The Phoenix Project – Part 5

This post continues the book club discussion of The Phoenix Project. See also: The Phoenix Project – Part 4

Here are my notes for chapters 21-25…


  • Security audits can have multiple sets of rules. Unless auditors want to punish you, they tend not to. Geoff has experienced that with FDA audits: There are auditors who look for compliance, and those who look for non-compliance. Even restaurant health inspections are subject to who’s doing the inspection.
  • An example of John’s meaningless security work was given at the beginning of the book… encrypting the Social Security numbers when it wasn’t needed, and doing so brought down critical systems.
  • “We can’t standardize our work like manufacturing.” This will probably turn out to be incorrect. The goal is to standardize, and then automate.
  • Having all work requests go through a single channel (e.g., not email, not chat, not hallway conversations) is critical to get visibility of the work.
  • Checklists… This gets to the definition of done. It’s important to get agreement on the acceptance criteria and not miss things. It’s easy to get complacent and miss steps. Geoff mentioned a related book: The Checklist Manifesto by Dr. Atul Gawande.
  • The Plan-Do-Check-Act cycle is from the ISO 9001 model.
  • The IT department has assembled a kanban board for their department to help visualize work in process (WIP). Color-coding helps ensure they have the right percentage of types of work in play.

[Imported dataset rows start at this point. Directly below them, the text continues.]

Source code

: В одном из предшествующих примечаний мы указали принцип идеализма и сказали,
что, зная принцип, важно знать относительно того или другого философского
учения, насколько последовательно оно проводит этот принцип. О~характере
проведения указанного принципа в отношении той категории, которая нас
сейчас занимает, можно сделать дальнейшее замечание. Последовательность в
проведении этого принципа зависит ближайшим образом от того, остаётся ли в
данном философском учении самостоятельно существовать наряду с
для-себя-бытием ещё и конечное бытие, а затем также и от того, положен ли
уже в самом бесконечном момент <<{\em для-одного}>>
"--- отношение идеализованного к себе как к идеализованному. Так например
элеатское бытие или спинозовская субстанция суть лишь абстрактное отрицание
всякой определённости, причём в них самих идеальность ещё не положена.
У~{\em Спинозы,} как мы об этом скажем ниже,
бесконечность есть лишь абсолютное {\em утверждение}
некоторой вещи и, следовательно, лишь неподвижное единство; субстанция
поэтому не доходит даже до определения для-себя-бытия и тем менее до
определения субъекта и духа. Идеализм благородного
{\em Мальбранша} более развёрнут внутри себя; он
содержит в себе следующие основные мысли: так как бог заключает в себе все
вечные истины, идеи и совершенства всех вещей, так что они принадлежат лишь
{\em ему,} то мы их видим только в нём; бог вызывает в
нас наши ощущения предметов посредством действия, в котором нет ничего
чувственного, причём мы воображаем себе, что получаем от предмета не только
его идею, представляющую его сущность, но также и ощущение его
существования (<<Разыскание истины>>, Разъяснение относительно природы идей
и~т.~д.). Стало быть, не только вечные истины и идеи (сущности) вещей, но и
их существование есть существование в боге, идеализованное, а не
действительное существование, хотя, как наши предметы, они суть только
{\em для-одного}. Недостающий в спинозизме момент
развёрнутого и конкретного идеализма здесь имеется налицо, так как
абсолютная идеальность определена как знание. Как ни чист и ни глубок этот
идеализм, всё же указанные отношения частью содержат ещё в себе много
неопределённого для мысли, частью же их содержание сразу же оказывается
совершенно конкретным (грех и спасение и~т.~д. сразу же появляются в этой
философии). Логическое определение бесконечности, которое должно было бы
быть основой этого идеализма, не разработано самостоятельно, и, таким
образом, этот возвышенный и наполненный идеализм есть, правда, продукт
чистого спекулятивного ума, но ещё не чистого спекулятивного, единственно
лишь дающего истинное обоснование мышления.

It also helps keep work synchronized, as you may have teams working together or systems that need downtime concurrently.
  • Knowing about work blockers is key for monitoring flow; Scrum’s daily standup ceremony aims to address this.
  • The team makes three lists: things requiring the bottleneck (Brent in this case), things that speed up the bottleneck, and everything else.
  • We discussed the scenario where Brent claimed it was a 45-minute task to stand up a server for testing. Why did this take way longer; what was the root cause? Jameson said this could be a grooming versus sizing issue, which led to further discussion of what backlog grooming really means. Houston and I have worked at places where grooming = prioritization, not work breakdown.
  • The busier (utilization percentage) the resource, the longer you must wait in line to use it.
  • Brent built infrastructure that only he understands. This is why you need “deputies” that also understand it. Jameson said QA is often expected to know how everything works because otherwise how can you test it? This led to more discussion about a controversial idea… As developers, does it make sense to concern yourself with business workflows, as they are typically not useful outside that company. Houston and I disagreed with that sentiment, as the experience you gain helps shape further decisions. If nothing else, at least write the business logic down so others can understand it later.
  • John and Bill should have had the discussion about company survival vs. security mindset much earlier in their jobs. John points out that no one involves him. Jameson believes the reason for that is the “cry wolf” mentality (e.g., everything is a must-fix vulnerability) which most of the time isn’t true, which erodes trust. How do you know when it’s serious? You burn political capital so no one takes you seriously.
  • Until now, IT has been a silo instead of integrating with other business units.
  • Big companies are too complex for the person at the top to understand how everything works. For scale, they have to delegate that responsibility to others.
  • The conversation with the CFO (Dick) brought to light that it’s difficult to determine what individual or set of things is the root cause. He even claims it could be him. Complex problems are difficult to solve, as you don’t know what part affects others.
  • We enjoyed the clarity of focus Dick’s two slides bring. He has a set of areas where his attention is needed, and a set of questions to let him know whether things are working. This is probably easier to see at the C-suite level.
  • The classic project triangle involves cost, time, and quality. Good process will help you get better at all of those things.
  • Maintenance can be seen as a nuisance; not doing maintenance is expensive. As Houston said, “It’s hard to notice when everything is going right.” Pro tip: When it is, offer some thanks for people that make that happen!